X-Plane with addons and ortho streaming can consume 20–30 GB of RAM. When physical memory runs out, the Linux kernel begins swapping — moving memory pages to disk. For a real-time rendering application, every swap-in introduces a page fault that stalls the rendering thread. Understanding how the kernel manages memory and configuring swap correctly prevents stutters, frame drops, and OOM kills.

How Swap Works

Page Reclaim

The kernel manages physical memory in pages (4 KiB each). When free memory drops below defined thresholds, the kernel must reclaim pages. It distinguishes two categories:

  • File-backed pages (page cache): Cache data from files on disk. Clean pages can be discarded immediately since the data exists on disk. Dirty pages must be written back first.
  • Anonymous pages (heap, stack, private mappings): Have no file system backing. These can only be reclaimed by writing them to swap — without swap, they are unrecoverable and the process gets killed.

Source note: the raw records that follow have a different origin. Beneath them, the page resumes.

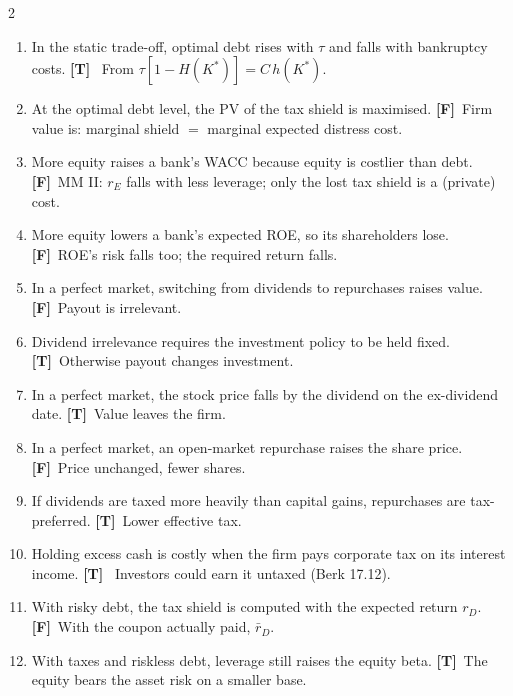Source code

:\documentclass[10pt,a4paper]{article}
\newcommand{\T}{\textbf{\color{ok}[T]}~}
\newcommand{\F}{\textbf{\color{wr}[F]}~}
\begin{document}
\begin{multicols}{2}
\begin{enumerate}[label=\arabic*.,start=48,leftmargin=1.6em,itemsep=2pt]
        Their indirect distress costs are high.
  \item In the static trade-off, optimal debt rises with $\tau$ and falls with bankruptcy costs. \T
        From $\tau[1-H(K^*)]=C\,h(K^*)$.
  \item At the optimal debt level, the PV of the tax shield is maximised. \F Firm value is: marginal
        shield $=$ marginal expected distress cost.
  \item More equity raises a bank's WACC because equity is costlier than debt. \F MM II: $r_E$ falls
        with less leverage; only the lost tax shield is a (private) cost.
  \item More equity lowers a bank's expected ROE, so its shareholders lose. \F ROE's risk falls too;
        the required return falls.
  \item In a perfect market, switching from dividends to repurchases raises value. \F Payout is
        irrelevant.
  \item Dividend irrelevance requires the investment policy to be held fixed. \T Otherwise payout
        changes investment.
  \item In a perfect market, the stock price falls by the dividend on the ex-dividend date. \T Value
        leaves the firm.
  \item In a perfect market, an open-market repurchase raises the share price. \F Price unchanged,
        fewer shares.
  \item If dividends are taxed more heavily than capital gains, repurchases are tax-preferred. \T Lower
        effective tax.
  \item Holding excess cash is costly when the firm pays corporate tax on its interest income. \T
        Investors could earn it untaxed (Berk 17.12).
  \item With risky debt, the tax shield is computed with the expected return $r_D$. \F With the
        coupon actually paid, $\bar r_D$.
  \item With taxes and riskless debt, leverage still raises the equity beta. \T The equity bears the
        asset risk on a smaller base.
\end{enumerate}
\end{multicols}
\end{document}
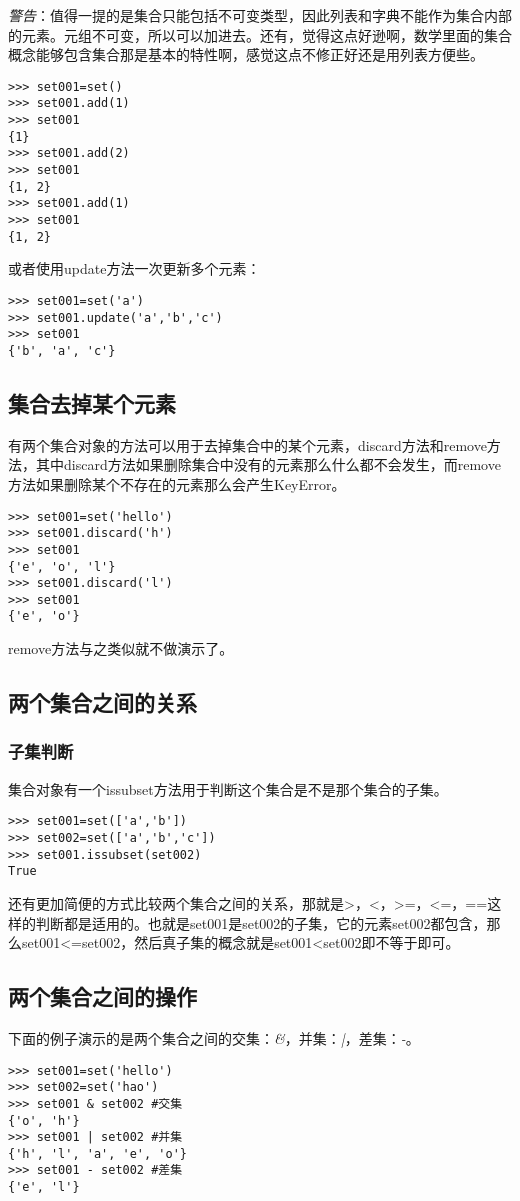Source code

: \documentclass[12pt,oneside]{book}
\begin{document}
\begin{common-format}
\emph{警告}：值得一提的是集合只能包括不可变类型，因此列表和字典不能作为集合内部的元素。元组不可变，所以可以加进去。还有，觉得这点好逊啊，数学里面的集合概念能够包含集合那是基本的特性啊，感觉这点不修正好还是用列表方便些。

\begin{Verbatim}
>>> set001=set()
>>> set001.add(1)
>>> set001
{1}
>>> set001.add(2)
>>> set001
{1, 2}
>>> set001.add(1)
>>> set001
{1, 2}
\end{Verbatim}

或者使用update方法一次更新多个元素：
\begin{Verbatim}
>>> set001=set('a')
>>> set001.update('a','b','c')
>>> set001
{'b', 'a', 'c'}
\end{Verbatim}


\subsection{集合去掉某个元素}
有两个集合对象的方法可以用于去掉集合中的某个元素，discard方法和remove方法，其中discard方法如果删除集合中没有的元素那么什么都不会发生，而remove方法如果删除某个不存在的元素那么会产生KeyError。

\begin{Verbatim}
>>> set001=set('hello')
>>> set001.discard('h')
>>> set001
{'e', 'o', 'l'}
>>> set001.discard('l')
>>> set001
{'e', 'o'}
\end{Verbatim}

remove方法与之类似就不做演示了。

\subsection{两个集合之间的关系}

\subsubsection{子集判断}
集合对象有一个issubset方法用于判断这个集合是不是那个集合的子集。
\begin{Verbatim}
>>> set001=set(['a','b'])
>>> set002=set(['a','b','c'])
>>> set001.issubset(set002)
True
\end{Verbatim}

还有更加简便的方式比较两个集合之间的关系，那就是>，<，>=，<=，==这样的判断都是适用的。也就是set001是set002的子集，它的元素set002都包含，那么set001<=set002，然后真子集的概念就是set001<set002即不等于即可。


\subsection{两个集合之间的操作}
下面的例子演示的是两个集合之间的交集：\emph{\&{}}，并集：\emph{|}，差集：\emph{-}。
\begin{Verbatim}
>>> set001=set('hello')
>>> set002=set('hao')
>>> set001 & set002 #交集
{'o', 'h'}
>>> set001 | set002 #并集
{'h', 'l', 'a', 'e', 'o'}
>>> set001 - set002 #差集
{'e', 'l'}
\end{Verbatim}



\end{common-format}
\end{document}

Reclaim runs in two modes:

Mode Trigger Behavior
kswapd (async) Free memory < Low Watermark Background thread, does not block applications
Direct Reclaim (sync) Free memory < Min Watermark The allocating process is blocked until pages are freed — causes latency spikes

When Direct Reclaim also fails, the kernel activates the OOM-Killer.

Watermarks

The kernel defines three thresholds per memory zone:

Watermark Effect
WMARK_HIGH Enough memory available. kswapd sleeps.
WMARK_LOW kswapd wakes up and starts background reclaim.
WMARK_MIN Critical. Direct Reclaim is triggered. Allocations are blocked.

The watermarks are controlled by:

  • vm.min_free_kbytes: Sets WMARK_MIN (default: system-dependent, typically tens of MB)
  • vm.watermark_scale_factor: Distance between watermarks (default: 10 = 0.1% of RAM)

vm.swappiness

The simplified explanation "controls how aggressively the system swaps" is incomplete. vm.swappiness defines the relative I/O cost ratio between swapping anonymous pages and reclaiming file-backed pages.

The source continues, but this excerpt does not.